Collected data
%%
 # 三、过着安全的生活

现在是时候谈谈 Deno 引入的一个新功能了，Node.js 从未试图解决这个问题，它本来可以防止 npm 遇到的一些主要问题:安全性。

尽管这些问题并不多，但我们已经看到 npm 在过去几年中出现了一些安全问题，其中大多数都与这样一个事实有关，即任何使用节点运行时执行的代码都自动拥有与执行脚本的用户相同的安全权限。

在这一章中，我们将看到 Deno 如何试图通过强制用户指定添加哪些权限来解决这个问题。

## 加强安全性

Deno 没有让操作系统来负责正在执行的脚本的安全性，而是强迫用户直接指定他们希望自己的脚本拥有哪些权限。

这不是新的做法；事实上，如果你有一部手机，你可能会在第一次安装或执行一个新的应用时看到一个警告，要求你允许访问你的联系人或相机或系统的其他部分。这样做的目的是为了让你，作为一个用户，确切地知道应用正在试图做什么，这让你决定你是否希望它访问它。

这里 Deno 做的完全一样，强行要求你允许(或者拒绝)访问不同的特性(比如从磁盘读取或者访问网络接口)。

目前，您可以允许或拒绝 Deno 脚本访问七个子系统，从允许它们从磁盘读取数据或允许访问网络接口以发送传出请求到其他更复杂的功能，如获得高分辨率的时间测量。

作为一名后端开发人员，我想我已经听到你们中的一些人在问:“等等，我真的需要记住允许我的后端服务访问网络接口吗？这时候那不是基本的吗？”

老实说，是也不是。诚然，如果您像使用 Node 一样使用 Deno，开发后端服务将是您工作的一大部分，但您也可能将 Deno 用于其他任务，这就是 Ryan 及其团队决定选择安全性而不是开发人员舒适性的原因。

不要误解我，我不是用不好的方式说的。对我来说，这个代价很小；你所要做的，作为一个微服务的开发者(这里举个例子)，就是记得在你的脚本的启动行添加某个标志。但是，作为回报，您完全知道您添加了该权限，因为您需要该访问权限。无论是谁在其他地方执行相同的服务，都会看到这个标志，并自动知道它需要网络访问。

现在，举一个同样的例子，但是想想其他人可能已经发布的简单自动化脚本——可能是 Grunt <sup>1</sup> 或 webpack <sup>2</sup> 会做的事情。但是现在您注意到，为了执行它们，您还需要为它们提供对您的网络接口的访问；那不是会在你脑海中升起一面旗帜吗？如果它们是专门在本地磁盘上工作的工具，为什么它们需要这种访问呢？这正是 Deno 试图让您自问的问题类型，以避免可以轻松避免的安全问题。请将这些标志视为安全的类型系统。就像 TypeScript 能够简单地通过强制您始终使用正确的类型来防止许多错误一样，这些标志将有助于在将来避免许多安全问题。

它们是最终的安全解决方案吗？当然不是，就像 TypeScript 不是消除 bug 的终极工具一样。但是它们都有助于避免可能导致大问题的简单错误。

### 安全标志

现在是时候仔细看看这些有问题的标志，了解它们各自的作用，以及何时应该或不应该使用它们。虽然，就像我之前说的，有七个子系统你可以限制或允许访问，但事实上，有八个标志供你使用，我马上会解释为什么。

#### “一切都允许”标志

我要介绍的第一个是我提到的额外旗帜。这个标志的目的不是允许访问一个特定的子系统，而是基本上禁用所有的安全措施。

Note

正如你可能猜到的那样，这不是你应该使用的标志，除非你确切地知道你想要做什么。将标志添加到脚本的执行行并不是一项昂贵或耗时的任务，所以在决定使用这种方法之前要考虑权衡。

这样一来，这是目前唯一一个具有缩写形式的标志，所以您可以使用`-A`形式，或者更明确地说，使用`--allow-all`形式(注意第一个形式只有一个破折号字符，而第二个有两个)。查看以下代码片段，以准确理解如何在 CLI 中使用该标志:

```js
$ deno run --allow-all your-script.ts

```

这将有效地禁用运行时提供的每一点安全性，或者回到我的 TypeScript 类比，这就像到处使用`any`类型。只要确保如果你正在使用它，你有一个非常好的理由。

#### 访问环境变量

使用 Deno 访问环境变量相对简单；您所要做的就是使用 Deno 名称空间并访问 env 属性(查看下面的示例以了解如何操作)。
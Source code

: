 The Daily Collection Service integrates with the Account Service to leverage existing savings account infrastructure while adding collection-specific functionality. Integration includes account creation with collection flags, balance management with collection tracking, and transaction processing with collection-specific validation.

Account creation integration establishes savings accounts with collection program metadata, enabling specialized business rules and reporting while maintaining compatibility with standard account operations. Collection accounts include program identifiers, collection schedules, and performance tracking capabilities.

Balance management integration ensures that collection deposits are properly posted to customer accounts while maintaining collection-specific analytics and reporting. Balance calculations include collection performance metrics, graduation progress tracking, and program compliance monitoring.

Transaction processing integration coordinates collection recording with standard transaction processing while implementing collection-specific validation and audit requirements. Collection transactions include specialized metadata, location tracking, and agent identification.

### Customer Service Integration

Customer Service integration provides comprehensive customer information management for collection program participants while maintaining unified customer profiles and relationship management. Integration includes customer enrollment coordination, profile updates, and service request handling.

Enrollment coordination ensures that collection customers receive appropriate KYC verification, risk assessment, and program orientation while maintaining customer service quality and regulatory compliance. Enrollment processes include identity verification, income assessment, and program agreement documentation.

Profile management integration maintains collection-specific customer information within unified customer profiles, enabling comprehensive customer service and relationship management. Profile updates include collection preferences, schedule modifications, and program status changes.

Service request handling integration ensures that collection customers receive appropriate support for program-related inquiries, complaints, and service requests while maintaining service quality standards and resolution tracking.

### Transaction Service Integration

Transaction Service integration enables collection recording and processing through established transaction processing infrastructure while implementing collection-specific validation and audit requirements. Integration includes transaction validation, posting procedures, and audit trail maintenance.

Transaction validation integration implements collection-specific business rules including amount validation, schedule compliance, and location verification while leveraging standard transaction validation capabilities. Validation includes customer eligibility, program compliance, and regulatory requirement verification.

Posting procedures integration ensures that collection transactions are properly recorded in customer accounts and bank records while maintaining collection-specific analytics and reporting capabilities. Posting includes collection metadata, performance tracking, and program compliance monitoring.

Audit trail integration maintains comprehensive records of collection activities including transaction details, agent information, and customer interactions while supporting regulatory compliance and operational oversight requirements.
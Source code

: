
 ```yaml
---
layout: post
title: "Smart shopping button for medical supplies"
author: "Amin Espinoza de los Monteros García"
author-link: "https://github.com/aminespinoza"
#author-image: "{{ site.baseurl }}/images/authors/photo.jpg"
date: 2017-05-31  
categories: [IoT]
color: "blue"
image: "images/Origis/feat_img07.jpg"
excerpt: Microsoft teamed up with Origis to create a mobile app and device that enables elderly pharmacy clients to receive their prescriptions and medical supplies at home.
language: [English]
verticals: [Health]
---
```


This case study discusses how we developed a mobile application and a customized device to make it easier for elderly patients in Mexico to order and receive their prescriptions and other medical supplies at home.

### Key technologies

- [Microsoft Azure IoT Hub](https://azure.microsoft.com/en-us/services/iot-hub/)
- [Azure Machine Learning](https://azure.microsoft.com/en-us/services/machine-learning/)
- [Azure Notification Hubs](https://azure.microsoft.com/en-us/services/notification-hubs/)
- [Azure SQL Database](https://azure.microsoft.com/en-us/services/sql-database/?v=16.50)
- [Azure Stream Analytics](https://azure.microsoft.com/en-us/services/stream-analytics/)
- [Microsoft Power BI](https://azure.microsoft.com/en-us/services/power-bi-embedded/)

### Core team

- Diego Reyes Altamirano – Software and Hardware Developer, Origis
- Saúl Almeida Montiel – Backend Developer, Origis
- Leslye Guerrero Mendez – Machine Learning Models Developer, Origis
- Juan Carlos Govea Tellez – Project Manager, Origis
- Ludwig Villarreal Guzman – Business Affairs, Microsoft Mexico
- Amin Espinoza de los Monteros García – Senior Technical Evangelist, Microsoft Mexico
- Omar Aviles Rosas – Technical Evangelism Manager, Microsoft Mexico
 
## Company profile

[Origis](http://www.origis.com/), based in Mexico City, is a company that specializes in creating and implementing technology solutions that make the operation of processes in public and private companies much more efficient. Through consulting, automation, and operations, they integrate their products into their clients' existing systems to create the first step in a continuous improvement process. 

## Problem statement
%%
- Problem statement
Print exactly the lines above, between the one holding "Account creation integration" and the one holding "Service request handling integration", inclusive, and nothing besides.

- Response
Account creation integration establishes savings accounts with collection program metadata, enabling specialized business rules and reporting while maintaining compatibility with standard account operations. Collection accounts include program identifiers, collection schedules, and performance tracking capabilities.

Balance management integration ensures that collection deposits are properly posted to customer accounts while maintaining collection-specific analytics and reporting. Balance calculations include collection performance metrics, graduation progress tracking, and program compliance monitoring.

Transaction processing integration coordinates collection recording with standard transaction processing while implementing collection-specific validation and audit requirements. Collection transactions include specialized metadata, location tracking, and agent identification.

### Customer Service Integration

Customer Service integration provides comprehensive customer information management for collection program participants while maintaining unified customer profiles and relationship management. Integration includes customer enrollment coordination, profile updates, and service request handling.

Enrollment coordination ensures that collection customers receive appropriate KYC verification, risk assessment, and program orientation while maintaining customer service quality and regulatory compliance. Enrollment processes include identity verification, income assessment, and program agreement documentation.

Profile management integration maintains collection-specific customer information within unified customer profiles, enabling comprehensive customer service and relationship management. Profile updates include collection preferences, schedule modifications, and program status changes.

Service request handling integration ensures that collection customers receive appropriate support for program-related inquiries, complaints, and service requests while maintaining service quality standards and resolution tracking.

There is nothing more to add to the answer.